As shown in the next table from the Department of Education, the majority of international student growth has occurred in Melbourne and Sydney, whose numbers have ballooned by 125,393 (396%) and 100,532 (345%) respectively since 2000:

A fortnight ago, federal education minister, Dan Tehan, announced that the Coalition Government would tighten rules around English standards:

The Tertiary Education Quality and Standards Agency, the independent regulator of universities, recommended to Mr Tehan in March that tougher English language standards be applied to academic foundation courses that provide foreign students with a pathway into enrolment at universities… the regulator also advised that monitoring of universities’ compliance could be sharpened, including by forcing them to “record, in detail, the basis on which a student met the required English language entry standard”…

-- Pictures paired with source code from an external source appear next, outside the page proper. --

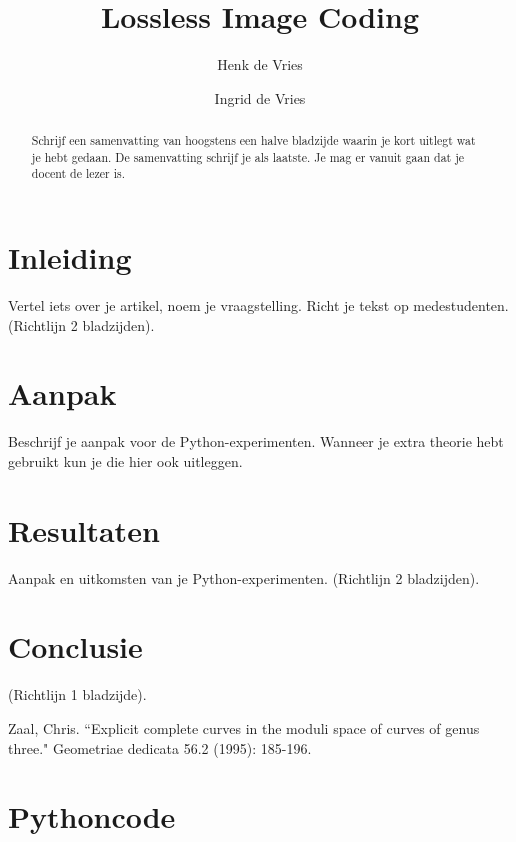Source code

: \documentclass[complatex]{uvamath}
\title{Lossless Image Coding}
\author[henk@science.uva.nl, 6127901]{Henk de Vries}
\author[ingrid@science.uva.nl, 6123102]{Ingrid de Vries}
\begin{document}
\maketitle

\begin{abstract}
Schrijf een samenvatting van hoogstens een halve bladzijde waarin je kort uitlegt wat je hebt gedaan. De samenvatting schrijf je als laatste. Je mag er vanuit gaan dat je docent de lezer is.
\end{abstract}

\tableofcontents

\chapter{Inleiding}
Vertel iets over je artikel, noem je vraagstelling. Richt je tekst op medestudenten. (Richtlijn 2 bladzijden).

\chapter{Aanpak}
Beschrijf je aanpak voor de Python-experimenten. Wanneer je extra theorie hebt gebruikt kun je die hier ook uitleggen. 

\chapter{Resultaten}
Aanpak en uitkomsten van je Python-experimenten. (Richtlijn 2 bladzijden).

\chapter{Conclusie}
(Richtlijn 1 bladzijde).

\clearpage%
\begin{thebibliography}{}
Zaal, Chris. ``Explicit complete curves in the moduli space of curves of genus three." Geometriae dedicata 56.2 (1995): 185-196.
\end{thebibliography}

\appendix

\chapter{Pythoncode}
\end{document}
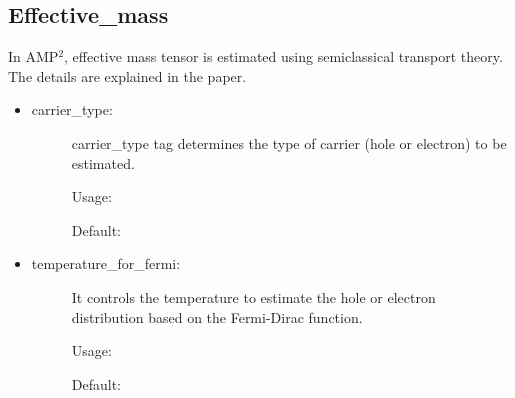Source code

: \documentclass[letterpaper,10pt,english]{sphinxmanual}
\begin{document}
\subsection{Effective\_mass}
\label{\detokenize{Input/Configuration:effective-mass}}
In AMP$^{\text{2}}$, effective mass tensor is estimated using semiclassical transport theory.
The details are explained in the paper.
\begin{itemize}
\item {} \begin{description}
\item[{carrier\_type:}] \leavevmode
carrier\_type tag determines the type of carrier (hole or electron) to be estimated.

Usage:

\begin{sphinxVerbatim}[commandchars=\\\{\}]
       
\end{sphinxVerbatim}

Default:

\begin{sphinxVerbatim}[commandchars=\\\{\}]
     
     
\end{sphinxVerbatim}

\end{description}

\item {} \begin{description}
\item[{temperature\_for\_fermi:}] \leavevmode
It controls the temperature to estimate the hole or electron distribution
based on the Fermi-Dirac function.

Usage:

\begin{sphinxVerbatim}[commandchars=\\\{\}]
   \PYG{p}{[}\PYG{p}{]}
\end{sphinxVerbatim}

Default:

\begin{sphinxVerbatim}[commandchars=\\\{\}]
   
\end{sphinxVerbatim}

\end{description}

\end{itemize}
\end{document}
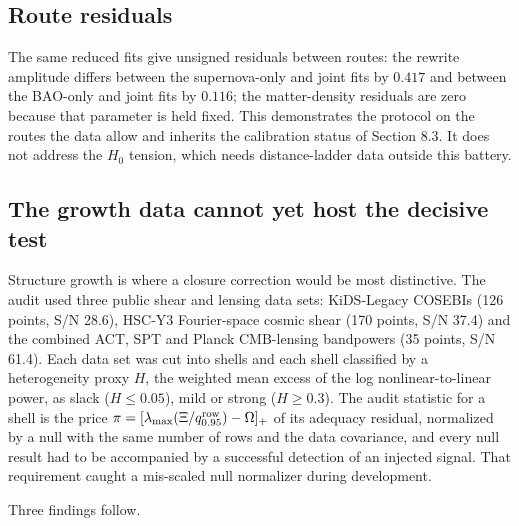 \hypertarget{route-residuals}{%
\subsection{Route residuals}\label{route-residuals}}

The same reduced fits give unsigned residuals between routes: the
rewrite amplitude differs between the supernova-only and joint fits by
\(0.417\) and between the BAO-only and joint fits by \(0.116\); the
matter-density residuals are zero because that parameter is held fixed.
This demonstrates the protocol on the routes the data allow and inherits
the calibration status of Section 8.3. It does not address the \(H_0\)
tension, which needs distance-ladder data outside this battery.

\hypertarget{the-growth-data-cannot-yet-host-the-decisive-test}{%
\subsection{The growth data cannot yet host the decisive
test}\label{the-growth-data-cannot-yet-host-the-decisive-test}}

Structure growth is where a closure correction would be most
distinctive. The audit used three public shear and lensing data sets:
KiDS-Legacy COSEBIs (126 points, S/N 28.6), HSC-Y3 Fourier-space cosmic
shear (170 points, S/N 37.4) and the combined ACT, SPT and Planck
CMB-lensing bandpowers (35 points, S/N 61.4). Each data set was cut into
shells and each shell classified by a heterogeneity proxy \(H\), the
weighted mean excess of the log nonlinear-to-linear power, as slack
(\(H\le0.05\)), mild or strong (\(H\ge0.3\)). The audit statistic for a
shell is the price
\(\pi=[\lambda_{\max}(\Xi/q^{\rm row}_{0.95})-\Omega]_+\) of its
adequacy residual, normalized by a null with the same number of rows and
the data covariance, and every null result had to be accompanied by a
successful detection of an injected signal. That requirement caught a
mis-scaled null normalizer during development.

Three findings follow.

Mr Tehan is said to be supportive of the changes and the Department of Education is now developing advice for him on how they would operate…

And yesterday, the Tertiary Education Quality and Standards Agency (TEQSA) announced that it would audit more than 55 English-language course providers to ensure they are meeting tougher government requirements:

The providers will be scrutinised for their compliance with national standards that were tightened from 2018, requiring proper measures to demonstrate students’ outcomes are adequate for the higher education programs they are entering…

“As part of this, the agency will systematically go through provider by provider (and there are about 55 providers that offer ELICOS courses) and will be assessing those courses against the strengthened ELICOS national standards,” the spokeswoman said…

Amanda Muller, a senior lecturer responsible for student language development at Flinders University, said the tightening of ELICOS standards was “entirely needed”…

She said there was pressure on providers to produce results for their customers in the smallest amount of time possible…

If the federal government was genuinely interested in addressing the problems pervading Australia’s universities, it would task the Productivity Commission (PC) to undertake a warts-and-all review of the international student industry to determine whether it is maximising net benefits for Australians, in addition to tasking the PC with providing recommendations for improvement.

Australia badly needs a holistic assessment of the international student industry from a respected and impartial organisation like the PC. Only then will policy be calibrated to benefit all Australians, rather the education industry, who are treating international students as cash cows to be milked for profit.

More broadly, Australia must remove the link between international students studying at university and gaining permanent residency. Let educational institutions compete for international students on the basis of the quality of their education, not as export businesses offering a pathway to backdoor immigration. The whole sector has become bloated on an unsustainable model of linking tertiary education to residency.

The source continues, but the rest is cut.